Last week the New York Times ran an article featuring Ann Edie and her guide miniature horse, Panda. (If you aren't familiar with this pair, don't miss the profile here at clickertraining.com, documenting how Alexandra Kurland clicker trained Panda.) I had the privilege of meeting Ann and Panda myself in 2007—and it was hard not to be impressed. From the Times article:
What’s most striking about Edie and Panda is that after the initial shock of seeing a horse walk into a cafe, or ride in a car, watching them work together makes the idea of guide miniature horses seem utterly logical. Even normal. So normal, in fact, that people often find it hard to believe that the United States government is considering a proposal that would force Edie and many others like her to stop using their service animals. But that’s precisely what’s happening, because a growing number of people believe the world of service animals has gotten out of control: first it was guide dogs for the blind; now it’s monkeys for quadriplegia and agoraphobia, guide miniature horses, a goat for muscular dystrophy, a parrot for psychosis and any number of animals for anxiety, including cats, ferrets, pigs, at least one iguana and a duck. They’re all showing up in stores and in restaurants, which is perfectly legal because the Americans With Disabilities Act (A.D.A.) requires that service animals be allowed wherever their owners want to go.

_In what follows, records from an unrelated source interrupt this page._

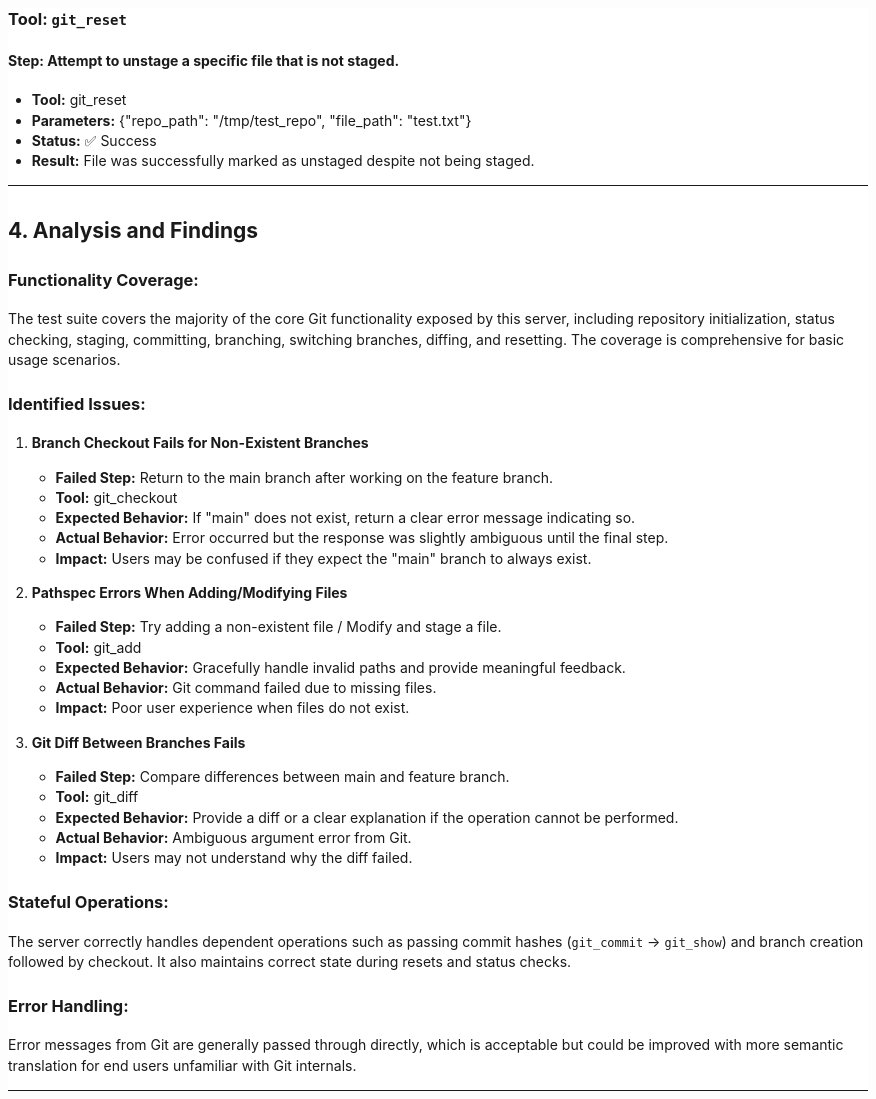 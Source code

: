 
### Tool: `git_reset`

#### Step: Attempt to unstage a specific file that is not staged.
- **Tool:** git_reset
- **Parameters:** {"repo_path": "/tmp/test_repo", "file_path": "test.txt"}
- **Status:** ✅ Success
- **Result:** File was successfully marked as unstaged despite not being staged.

---

## 4. Analysis and Findings

### Functionality Coverage:
The test suite covers the majority of the core Git functionality exposed by this server, including repository initialization, status checking, staging, committing, branching, switching branches, diffing, and resetting. The coverage is comprehensive for basic usage scenarios.

### Identified Issues:
1. **Branch Checkout Fails for Non-Existent Branches**
   - **Failed Step:** Return to the main branch after working on the feature branch.
   - **Tool:** git_checkout
   - **Expected Behavior:** If "main" does not exist, return a clear error message indicating so.
   - **Actual Behavior:** Error occurred but the response was slightly ambiguous until the final step.
   - **Impact:** Users may be confused if they expect the "main" branch to always exist.

2. **Pathspec Errors When Adding/Modifying Files**
   - **Failed Step:** Try adding a non-existent file / Modify and stage a file.
   - **Tool:** git_add
   - **Expected Behavior:** Gracefully handle invalid paths and provide meaningful feedback.
   - **Actual Behavior:** Git command failed due to missing files.
   - **Impact:** Poor user experience when files do not exist.

3. **Git Diff Between Branches Fails**
   - **Failed Step:** Compare differences between main and feature branch.
   - **Tool:** git_diff
   - **Expected Behavior:** Provide a diff or a clear explanation if the operation cannot be performed.
   - **Actual Behavior:** Ambiguous argument error from Git.
   - **Impact:** Users may not understand why the diff failed.

### Stateful Operations:
The server correctly handles dependent operations such as passing commit hashes (`git_commit` → `git_show`) and branch creation followed by checkout. It also maintains correct state during resets and status checks.

### Error Handling:
Error messages from Git are generally passed through directly, which is acceptable but could be improved with more semantic translation for end users unfamiliar with Git internals.

--- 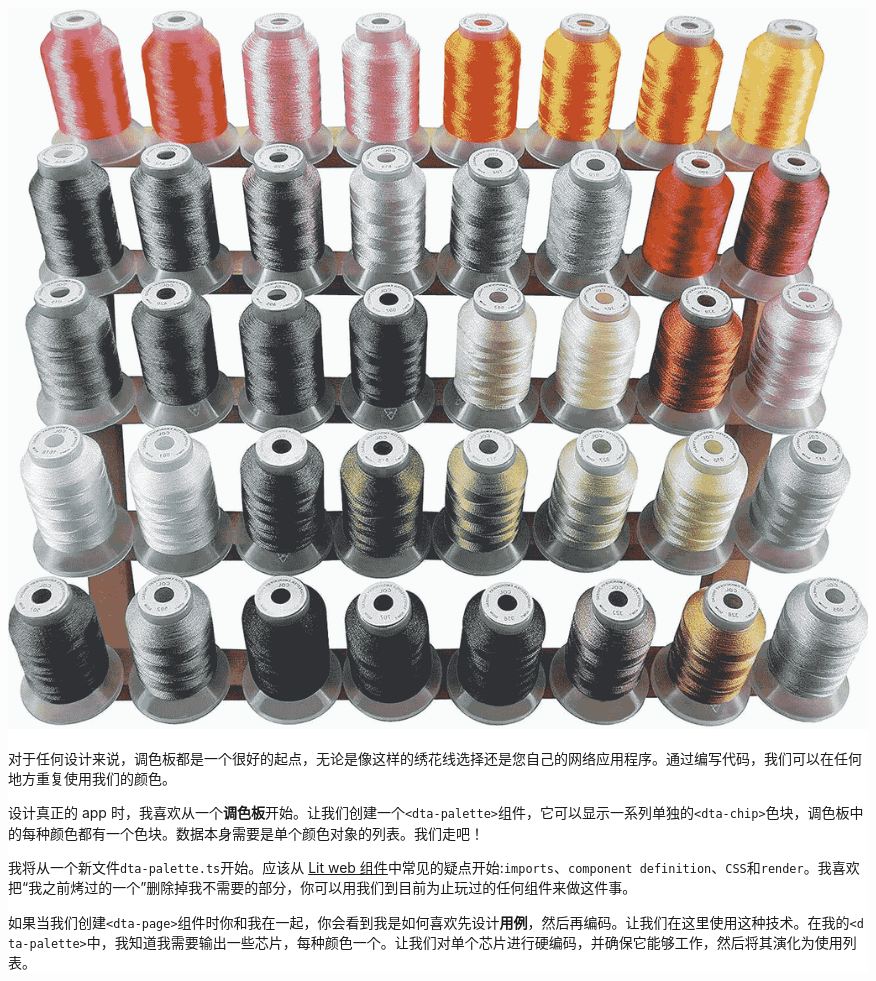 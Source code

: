![](img/6faf1b8b24fa36e7d135ebb369c87ac3.png)

对于任何设计来说，调色板都是一个很好的起点，无论是像这样的绣花线选择还是您自己的网络应用程序。通过编写代码，我们可以在任何地方重复使用我们的颜色。

设计真正的 app 时，我喜欢从一个**调色板**开始。让我们创建一个`<dta-palette>`组件，它可以显示一系列单独的`<dta-chip>`色块，调色板中的每种颜色都有一个色块。数据本身需要是单个颜色对象的列表。我们走吧！

我将从一个新文件`dta-palette.ts`开始。应该从 [Lit web 组件](https://medium.com/gitconnected/getting-started-with-web-components-lit-part-3-81ba933f0f56)中常见的疑点开始:`imports`、`component definition`、`CSS`和`render`。我喜欢把“我之前烤过的一个”删除掉我不需要的部分，你可以用我们到目前为止玩过的任何组件来做这件事。

如果当我们创建`<dta-page>`组件时你和我在一起，你会看到我是如何喜欢先设计**用例**，然后再编码。让我们在这里使用这种技术。在我的`<dta-palette>`中，我知道我需要输出一些芯片，每种颜色一个。让我们对单个芯片进行硬编码，并确保它能够工作，然后将其演化为使用列表。
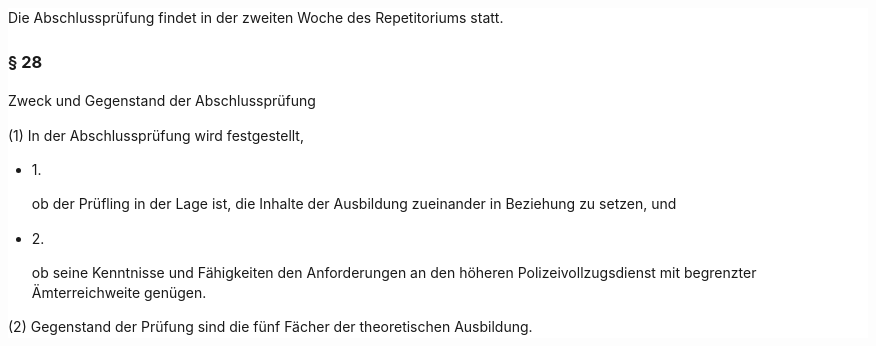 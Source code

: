 <div>

<div class="jnhtml">

<div>

<div class="jurAbsatz">

Die Abschlussprüfung findet in der zweiten Woche des Repetitoriums
statt.

</div>

</div>

</div>

</div>

<span id="BJNR072710021BJNE002900000.html"></span>

### § 28  
Zweck und Gegenstand der Abschlussprüfung

<div>

<div class="jnhtml">

<div>

<div class="jurAbsatz">

(1) In der Abschlussprüfung wird festgestellt,

  - 1\.
    
    <div>
    
    ob der Prüfling in der Lage ist, die Inhalte der Ausbildung
    zueinander in Beziehung zu setzen, und
    
    </div>

  - 2\.
    
    <div>
    
    ob seine Kenntnisse und Fähigkeiten den Anforderungen an den höheren
    Polizeivollzugsdienst mit begrenzter Ämterreichweite genügen.
    
    </div>

</div>

<div class="jurAbsatz">

(2) Gegenstand der Prüfung sind die fünf Fächer der theoretischen
Ausbildung.

</div>

</div>
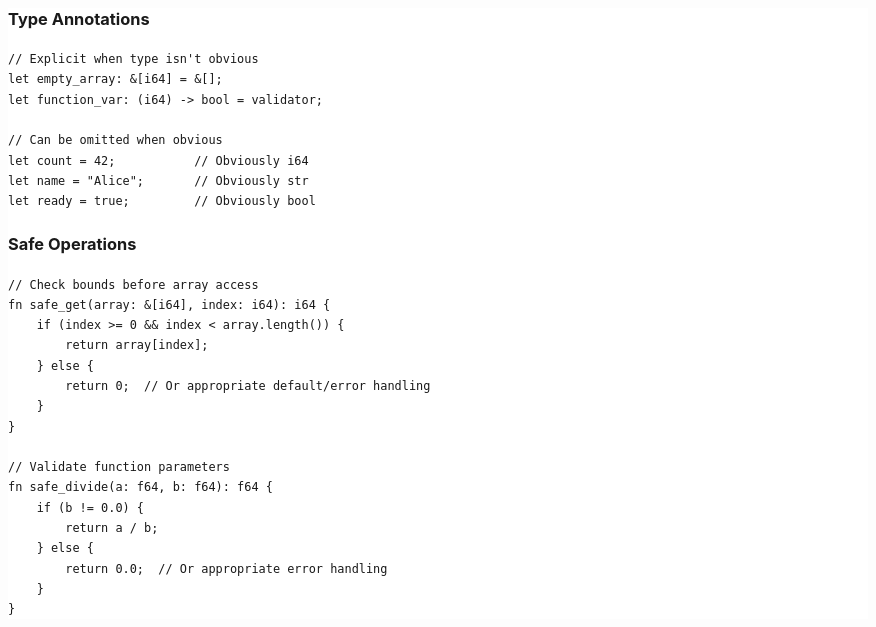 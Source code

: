 ### Type Annotations

```why
// Explicit when type isn't obvious
let empty_array: &[i64] = &[];
let function_var: (i64) -> bool = validator;

// Can be omitted when obvious
let count = 42;           // Obviously i64
let name = "Alice";       // Obviously str
let ready = true;         // Obviously bool
```

### Safe Operations

```why
// Check bounds before array access
fn safe_get(array: &[i64], index: i64): i64 {
    if (index >= 0 && index < array.length()) {
        return array[index];
    } else {
        return 0;  // Or appropriate default/error handling
    }
}

// Validate function parameters
fn safe_divide(a: f64, b: f64): f64 {
    if (b != 0.0) {
        return a / b;
    } else {
        return 0.0;  // Or appropriate error handling
    }
}
``` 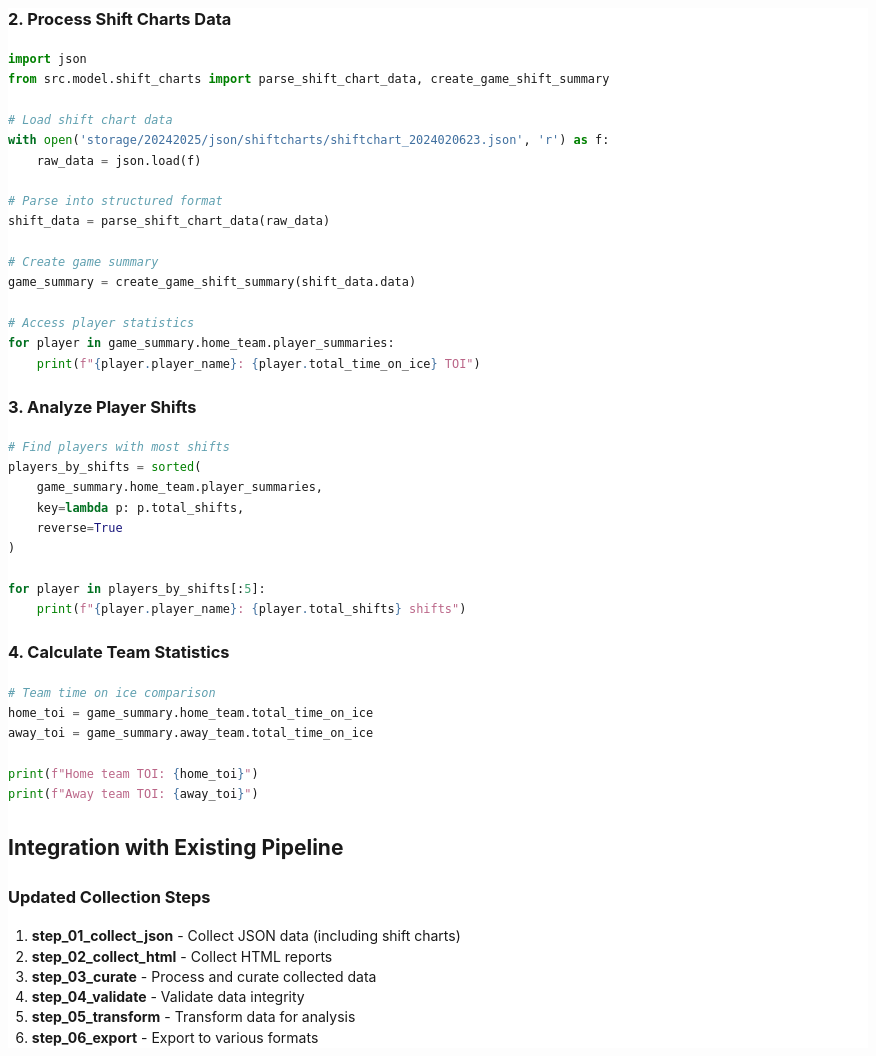 ### 2. Process Shift Charts Data
```python
import json
from src.model.shift_charts import parse_shift_chart_data, create_game_shift_summary

# Load shift chart data
with open('storage/20242025/json/shiftcharts/shiftchart_2024020623.json', 'r') as f:
    raw_data = json.load(f)

# Parse into structured format
shift_data = parse_shift_chart_data(raw_data)

# Create game summary
game_summary = create_game_shift_summary(shift_data.data)

# Access player statistics
for player in game_summary.home_team.player_summaries:
    print(f"{player.player_name}: {player.total_time_on_ice} TOI")
```

### 3. Analyze Player Shifts
```python
# Find players with most shifts
players_by_shifts = sorted(
    game_summary.home_team.player_summaries,
    key=lambda p: p.total_shifts,
    reverse=True
)

for player in players_by_shifts[:5]:
    print(f"{player.player_name}: {player.total_shifts} shifts")
```

### 4. Calculate Team Statistics
```python
# Team time on ice comparison
home_toi = game_summary.home_team.total_time_on_ice
away_toi = game_summary.away_team.total_time_on_ice

print(f"Home team TOI: {home_toi}")
print(f"Away team TOI: {away_toi}")
```

## Integration with Existing Pipeline

### Updated Collection Steps
1. **step_01_collect_json** - Collect JSON data (including shift charts)
2. **step_02_collect_html** - Collect HTML reports
3. **step_03_curate** - Process and curate collected data
4. **step_04_validate** - Validate data integrity
5. **step_05_transform** - Transform data for analysis
6. **step_06_export** - Export to various formats
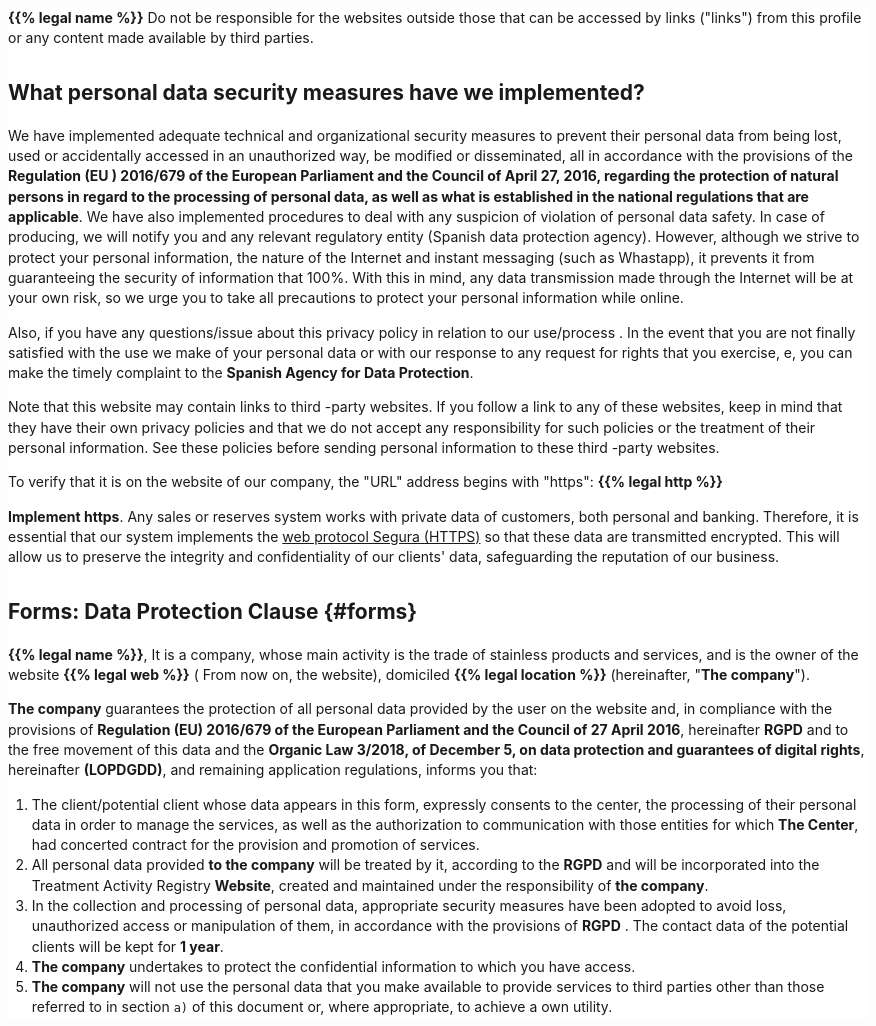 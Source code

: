 **{{% legal name %}}** Do not be responsible for the websites outside those that can be accessed by links ("links") from this profile or any content made available by third parties.

## What personal data security measures have we implemented?

We have implemented adequate technical and organizational security measures to prevent their personal data from being lost, used or accidentally accessed in an unauthorized way, be modified or disseminated, all in accordance with the provisions of the **Regulation (EU ) 2016/679 of the European Parliament and the Council of April 27, 2016, regarding the protection of natural persons in regard to the processing of personal data, as well as what is established in the national regulations that are applicable**. We have also implemented procedures to deal with any suspicion of violation of personal data safety. In case of producing, we will notify you and any relevant regulatory entity (Spanish data protection agency). However, although we strive to protect your personal information, the nature of the Internet and instant messaging (such as Whastapp), it prevents it from guaranteeing the security of information that 100%. With this in mind, any data transmission made through the Internet will be at your own risk, so we urge you to take all precautions to protect your personal information while online.

Also, if you have any questions/issue about this privacy policy in relation to our use/process . In the event that you are not finally satisfied with the use we make of your personal data or with our response to any request for rights that you exercise, e, you can make the timely complaint to the **Spanish Agency for Data Protection**.

Note that this website may contain links to third -party websites. If you follow a link to any of these websites, keep in mind that they have their own privacy policies and that we do not accept any responsibility for such policies or the treatment of their personal information. See these policies before sending personal information to these third -party websites.

To verify that it is on the website of our company, the "URL" address begins with "https": **{{% legal http %}}**

**Implement https**. Any sales or reserves system works with private data of customers, both personal and banking. Therefore, it is essential that our system implements the [web protocol Segura (HTTPS)](https://www.osi.es/es/actualidad/blog/2014/02/28/que-pasa-si-una-pagina-web-no-utiliza-https "[nofollow]") so that these data are transmitted encrypted. This will allow us to preserve the integrity and confidentiality of our clients' data, safeguarding the reputation of our business.

## Forms: Data Protection Clause {#forms}

**{{% legal name %}}**, It is a company, whose main activity is the trade of stainless products and services, and is the owner of the website **{{% legal web %}}** ( From now on, the website), domiciled **{{% legal location %}}** (hereinafter, "**The company**").

**The company** guarantees the protection of all personal data provided by the user on the website and, in compliance with the provisions of **Regulation (EU) 2016/679 of the European Parliament and the Council of 27 April 2016**, hereinafter **RGPD** and to the free movement of this data and the **Organic Law 3/2018, of December 5, on data protection and guarantees of digital rights**, hereinafter **(LOPDGDD)**, and remaining application regulations, informs you that:

1. The client/potential client whose data appears in this form, expressly consents to the center, the processing of their personal data in order to manage the services, as well as the authorization to communication with those entities for which **The Center**, had concerted contract for the provision and promotion of services.
2. All personal data provided **to the company** will be treated by it, according to the **RGPD** and will be incorporated into the Treatment Activity Registry **Website**, created and maintained under the responsibility of **the company**.
3. In the collection and processing of personal data, appropriate security measures have been adopted to avoid loss, unauthorized access or manipulation of them, in accordance with the provisions of **RGPD** . The contact data of the potential clients will be kept for **1 year**.
4. **The company** undertakes to protect the confidential information to which you have access.
5. **The company** will not use the personal data that you make available to provide services to third parties other than those referred to in section `a)` of this document or, where appropriate, to achieve a own utility.
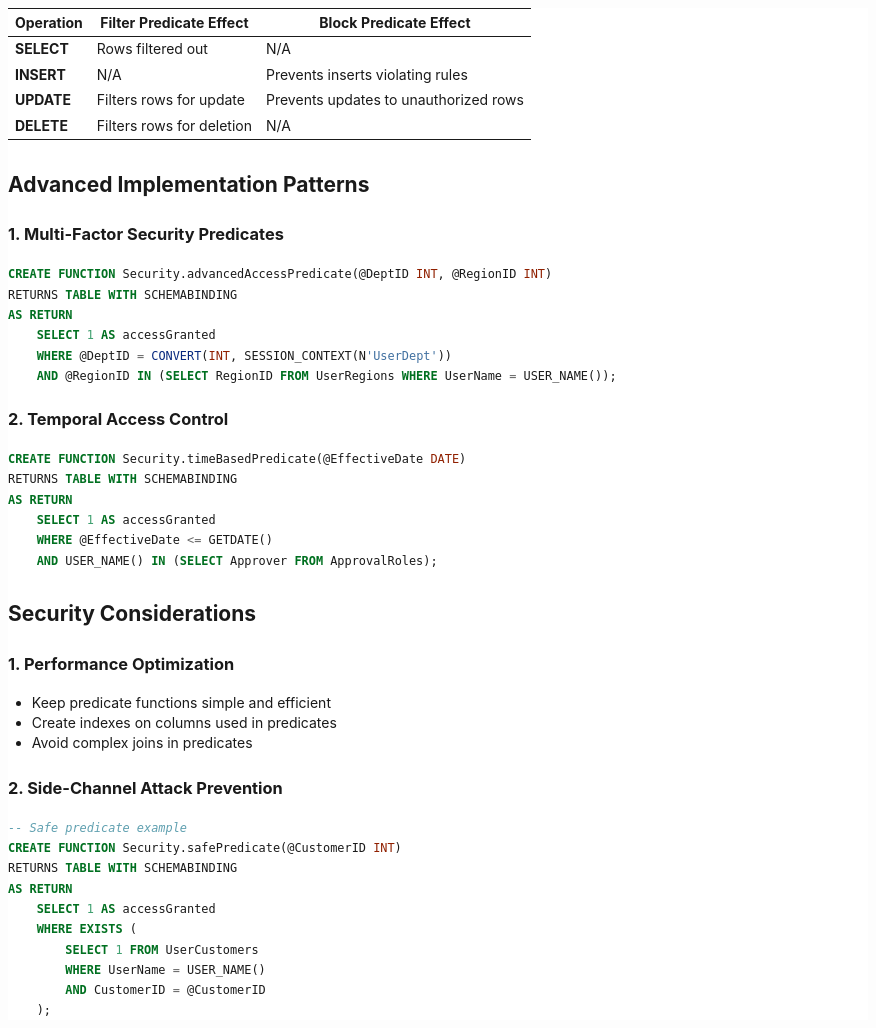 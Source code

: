 | Operation | Filter Predicate Effect | Block Predicate Effect |
|-----------|-------------------------|------------------------|
| **SELECT** | Rows filtered out | N/A |
| **INSERT** | N/A | Prevents inserts violating rules |
| **UPDATE** | Filters rows for update | Prevents updates to unauthorized rows |
| **DELETE** | Filters rows for deletion | N/A |

## Advanced Implementation Patterns

### 1. Multi-Factor Security Predicates
```sql
CREATE FUNCTION Security.advancedAccessPredicate(@DeptID INT, @RegionID INT)
RETURNS TABLE WITH SCHEMABINDING
AS RETURN 
    SELECT 1 AS accessGranted
    WHERE @DeptID = CONVERT(INT, SESSION_CONTEXT(N'UserDept'))
    AND @RegionID IN (SELECT RegionID FROM UserRegions WHERE UserName = USER_NAME());
```

### 2. Temporal Access Control
```sql
CREATE FUNCTION Security.timeBasedPredicate(@EffectiveDate DATE)
RETURNS TABLE WITH SCHEMABINDING
AS RETURN 
    SELECT 1 AS accessGranted
    WHERE @EffectiveDate <= GETDATE()
    AND USER_NAME() IN (SELECT Approver FROM ApprovalRoles);
```

## Security Considerations

### 1. Performance Optimization
- Keep predicate functions simple and efficient
- Create indexes on columns used in predicates
- Avoid complex joins in predicates

### 2. Side-Channel Attack Prevention
```sql
-- Safe predicate example
CREATE FUNCTION Security.safePredicate(@CustomerID INT)
RETURNS TABLE WITH SCHEMABINDING
AS RETURN 
    SELECT 1 AS accessGranted
    WHERE EXISTS (
        SELECT 1 FROM UserCustomers 
        WHERE UserName = USER_NAME() 
        AND CustomerID = @CustomerID
    );
```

It's an interesting piece. You can read the full article here.
As Karen Pryor wrote in The Panda Game: "KPCT was fortunate to have Ann Edie and Panda as honored guests at ClickerExpo Newport in 2006. Everyone enjoyed meeting this distinguished pair. We were awed by Panda's calmness as she guided Ann during the day, through crowds and halls and past all sorts of dogs (some of which were distinctly upset at having a horse among them). People were wonderful about not trying to pet Panda as she worked, even though she is deliciously cute and furry. At the Saturday night autograph party Panda even signed her own books, Panda: A Guide Horse for Ann, with a little, inky front hoof."